Daily Awakenings #39

The Prayer:

Spirit -- help me let go of speaking, thinking, and acting in negative ways.

The Exercise: A 21 Day Negativity Fast

I read something in a book by Edwene Gaines recently (The Four Spiritual Laws of Prosperity) that struck me, which probably means I need to pay attention to it. As a young minister, one of Edwene's mentors challenged her to "Stop Complaining!" Apparently at that point in her life, Edwene focused her thoughts and words on everything that was wrong, both in her own life and in the world around her, and she made it a point to let everyone know by complaining, almost constantly. Her mentor challenged her to a 21 day negativity "fast" to show her how letting go of negativity would improve her life. Edwene described it as very challenging, enlightening, and finally, freeing.

Here's the challenge:

  1. Don't verbalize any form of negativity. That means no: complaining, whining, criticizing, nit-picking, put-downs, gossip,  verbal bullying, manipulation, lying, picking fights, demeaning words, verbal abuse, etc. 
  2. Don't act in negative ways. This means no: violence of any kind, aggressive behavior, road-rage, throwing things in an argument, physical abuse, slapping, shaking, physical intimidation and bullying, etc.
  3. Don't think any form of negativity. This is probably the toughest of the three. While we may not speak or act negatively, we might be thinking negative thoughts about someone else, or ourselves. This part of the challenge asks us to clean up our thoughts. Some examples: don't criticize someone else in your mind ("Wow, he dresses horribly"); don't criticize yourself ("Ugh, I'm so STUPID"); don't think violent thoughts ("If I could only punch him, I'd feel better").

This challenge goes along with some of the things I learned in my near-death experience: that our words, thoughts, and actions do have a tangible effect on the world around us. 

I consider myself to be, overall, a positive person, but I definitely have room to improve.
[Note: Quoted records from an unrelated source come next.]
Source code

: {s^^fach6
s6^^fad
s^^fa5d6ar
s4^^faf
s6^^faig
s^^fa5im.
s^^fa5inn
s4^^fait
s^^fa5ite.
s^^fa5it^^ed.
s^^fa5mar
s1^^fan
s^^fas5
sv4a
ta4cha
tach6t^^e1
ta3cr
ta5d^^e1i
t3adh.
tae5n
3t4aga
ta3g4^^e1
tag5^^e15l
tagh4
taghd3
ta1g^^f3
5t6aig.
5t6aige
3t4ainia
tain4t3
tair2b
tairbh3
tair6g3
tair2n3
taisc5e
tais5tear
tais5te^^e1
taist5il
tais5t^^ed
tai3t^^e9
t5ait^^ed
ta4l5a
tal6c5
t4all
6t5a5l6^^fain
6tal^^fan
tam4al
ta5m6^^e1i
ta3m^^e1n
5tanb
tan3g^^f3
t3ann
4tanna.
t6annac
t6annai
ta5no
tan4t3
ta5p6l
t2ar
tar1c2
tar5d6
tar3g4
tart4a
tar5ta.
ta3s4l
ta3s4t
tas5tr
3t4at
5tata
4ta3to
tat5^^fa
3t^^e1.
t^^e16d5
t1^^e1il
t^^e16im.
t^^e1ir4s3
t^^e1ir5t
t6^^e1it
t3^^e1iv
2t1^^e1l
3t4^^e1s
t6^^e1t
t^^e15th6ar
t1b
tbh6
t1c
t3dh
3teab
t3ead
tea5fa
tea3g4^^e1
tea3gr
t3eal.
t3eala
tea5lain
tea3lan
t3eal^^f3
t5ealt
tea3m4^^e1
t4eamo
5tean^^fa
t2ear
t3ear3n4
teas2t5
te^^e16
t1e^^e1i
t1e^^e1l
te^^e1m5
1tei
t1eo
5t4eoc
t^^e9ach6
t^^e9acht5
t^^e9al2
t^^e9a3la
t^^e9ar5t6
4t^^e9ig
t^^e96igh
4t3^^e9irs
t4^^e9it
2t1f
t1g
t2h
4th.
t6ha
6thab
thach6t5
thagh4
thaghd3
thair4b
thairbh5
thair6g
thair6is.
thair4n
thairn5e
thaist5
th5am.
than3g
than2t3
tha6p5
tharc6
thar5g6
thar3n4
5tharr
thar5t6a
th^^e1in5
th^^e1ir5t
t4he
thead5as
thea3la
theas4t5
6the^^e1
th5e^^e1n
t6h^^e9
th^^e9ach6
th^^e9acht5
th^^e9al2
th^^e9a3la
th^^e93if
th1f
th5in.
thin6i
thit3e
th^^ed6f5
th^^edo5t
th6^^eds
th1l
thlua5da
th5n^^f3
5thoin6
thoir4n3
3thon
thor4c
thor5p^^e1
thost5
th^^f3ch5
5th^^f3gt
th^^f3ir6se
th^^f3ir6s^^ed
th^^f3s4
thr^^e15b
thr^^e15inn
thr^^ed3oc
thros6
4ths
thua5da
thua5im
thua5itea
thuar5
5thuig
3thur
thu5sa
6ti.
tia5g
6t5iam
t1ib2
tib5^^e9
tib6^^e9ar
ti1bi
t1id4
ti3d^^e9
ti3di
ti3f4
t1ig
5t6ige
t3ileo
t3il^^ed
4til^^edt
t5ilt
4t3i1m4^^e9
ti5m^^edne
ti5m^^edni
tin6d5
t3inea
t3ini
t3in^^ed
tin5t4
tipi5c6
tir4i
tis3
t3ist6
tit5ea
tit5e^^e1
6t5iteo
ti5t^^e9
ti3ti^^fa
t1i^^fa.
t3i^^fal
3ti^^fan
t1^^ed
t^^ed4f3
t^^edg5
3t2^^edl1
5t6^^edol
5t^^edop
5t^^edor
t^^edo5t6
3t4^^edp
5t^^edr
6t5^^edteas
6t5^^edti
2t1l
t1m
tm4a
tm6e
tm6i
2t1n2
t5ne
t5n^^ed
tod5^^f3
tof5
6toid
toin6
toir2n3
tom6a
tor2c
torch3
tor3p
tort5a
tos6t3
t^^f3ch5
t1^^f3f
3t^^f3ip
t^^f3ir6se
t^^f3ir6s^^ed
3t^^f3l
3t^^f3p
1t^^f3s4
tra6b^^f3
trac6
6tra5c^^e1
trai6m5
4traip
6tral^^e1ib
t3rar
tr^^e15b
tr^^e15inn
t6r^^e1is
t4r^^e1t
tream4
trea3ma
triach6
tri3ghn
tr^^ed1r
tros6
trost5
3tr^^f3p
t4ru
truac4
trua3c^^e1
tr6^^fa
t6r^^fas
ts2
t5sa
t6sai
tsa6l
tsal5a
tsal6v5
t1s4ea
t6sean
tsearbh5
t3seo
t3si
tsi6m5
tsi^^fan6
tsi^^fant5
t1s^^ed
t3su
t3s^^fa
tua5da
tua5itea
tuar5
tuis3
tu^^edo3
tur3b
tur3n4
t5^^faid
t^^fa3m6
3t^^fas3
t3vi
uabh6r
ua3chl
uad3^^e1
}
So I'm taking the challenge myself, starting today. If you'd like to join me, I'd enjoy your company in this little journey and would also LOVE to hear your experiences along the way. 

You can take the challenge at any level (verbalizing, acting, thinking), or all of them. It's totally up to you. I'm going to work on all three.

I expect this challenge will force me to be more conscious of what's going on in my brain, what I'm saying, and how I'm acting. I view this as a good thing, but I do wonder what I'll do when confronted with a tough situation -- one that, in the past, would cause me to say something negative.

Edwene has some suggestions:

  • First off, don't "bury" stuff. If you have a legitimate issue with someone that needs a resolution (such as with a family member), don't lash out. Take a moment or two to come up with a calmer, more productive way to handle things.
  • If you need to, and it's safe to do so, walk away from a tense situation.
  • Instead of being critical of someone in your mind, send them a genuine prayer or blessing  ("Bless her," or "God, take good care of him").
  • Instead of using negative words against yourself, take a deep breath and find something within yourself to praise.
  • Find good things in other people, and praise them. 
  • Notice, and be grateful for, the small stuff: flowers in the park, the blue sky, or the food on your table at dinner.
What do you do if you slip up?

It's simple: you have to relax and forgive yourself.